TINY BEAUTIFUL THINGS


A friend of mine, Dr. Joy Browne, who died suddenly this past year, was a psychiatrist who held forth on radio, and for a stretch on TV, answering inquiries from listeners seeking help. Her advice usually seemed to be solid and based on her values as applied to other people’s problems. I thought of her anew on watching the revival of “Tiny Beautiful Things,” Nia Vardalos’s stage adaptation based on the book by Cheryl Strayed and conceived by Marshall Heyman, Thomas Kail and Vardalos.

With a compelling stage presence, Vardalos portrays Sugar, the correspondence name for the mother of two who takes on the challenge and responsibility for becoming an advice counselor via computer.
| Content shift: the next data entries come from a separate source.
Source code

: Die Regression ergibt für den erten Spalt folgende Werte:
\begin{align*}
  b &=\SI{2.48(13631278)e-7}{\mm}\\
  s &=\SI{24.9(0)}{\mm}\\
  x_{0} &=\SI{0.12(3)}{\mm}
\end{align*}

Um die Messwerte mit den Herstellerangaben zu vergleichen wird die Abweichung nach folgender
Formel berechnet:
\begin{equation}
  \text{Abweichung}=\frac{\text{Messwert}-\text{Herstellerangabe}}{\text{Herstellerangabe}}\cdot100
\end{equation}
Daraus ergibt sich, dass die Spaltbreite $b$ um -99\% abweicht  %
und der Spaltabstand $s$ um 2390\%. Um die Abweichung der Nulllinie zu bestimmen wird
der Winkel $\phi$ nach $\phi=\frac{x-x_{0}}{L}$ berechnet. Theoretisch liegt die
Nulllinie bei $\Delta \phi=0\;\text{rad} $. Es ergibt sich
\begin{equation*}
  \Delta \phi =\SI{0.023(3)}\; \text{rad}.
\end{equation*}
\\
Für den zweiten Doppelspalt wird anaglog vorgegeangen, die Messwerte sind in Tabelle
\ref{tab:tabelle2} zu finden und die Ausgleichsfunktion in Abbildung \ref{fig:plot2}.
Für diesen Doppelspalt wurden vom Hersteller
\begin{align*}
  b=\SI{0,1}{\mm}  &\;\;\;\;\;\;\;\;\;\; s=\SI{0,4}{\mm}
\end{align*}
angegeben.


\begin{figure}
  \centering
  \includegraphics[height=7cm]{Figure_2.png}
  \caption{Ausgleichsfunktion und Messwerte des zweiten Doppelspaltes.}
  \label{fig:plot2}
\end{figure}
There is no pay and she has no professional qualification for this, other than being a writer, but Sugar is filled with good will and good sense as we see her fielding questions in the setting of her home, convincingly designed by Rachel Hauck.

A cast of three, Teddy Cañez, Hubert Point-Du Jour and Natalie Woolams-Torres, represent the assorted questioners by voicing their inquiries, and Kail, also the director, keeps them in motion a good deal so the play doesn’t become static.

What’s different about Sugar is that she not only advises, but explores her own feelings and problems with those with whom she corresponds. That isn’t what those who dispense advice usually do. Vardalos puts plenty of feeling and sincerity into Sugar’s personal responses.

Occasionally the back and forth becomes a bit wearisome, as all of the inquiries aren’t dealing with momentous problems, but there are also significantly poignant moments. The most emotional sequence for me was the long litany of questions posed numerically and spoken with a great sense of loss by Cañez. Desperate for some sort of solace and direction for coping, the troubled man recounts how he lost his son, who was killed by a speeding driver. Still grieving, he feels that his life has been shattered. How can he go on? Sugar answers point by point with empathy and wisdom, and the tension is gripping.

Each member of an audience may relate best to discussion of situations akin to one’s own problem areas, and in the course of the play the content runs the gamut of human experience and difficulties. Sugar could really turn pro. At the Public Theater, 425 Lafayette Street. Phone: 212-539-8500. Reviewed October 4, 2017.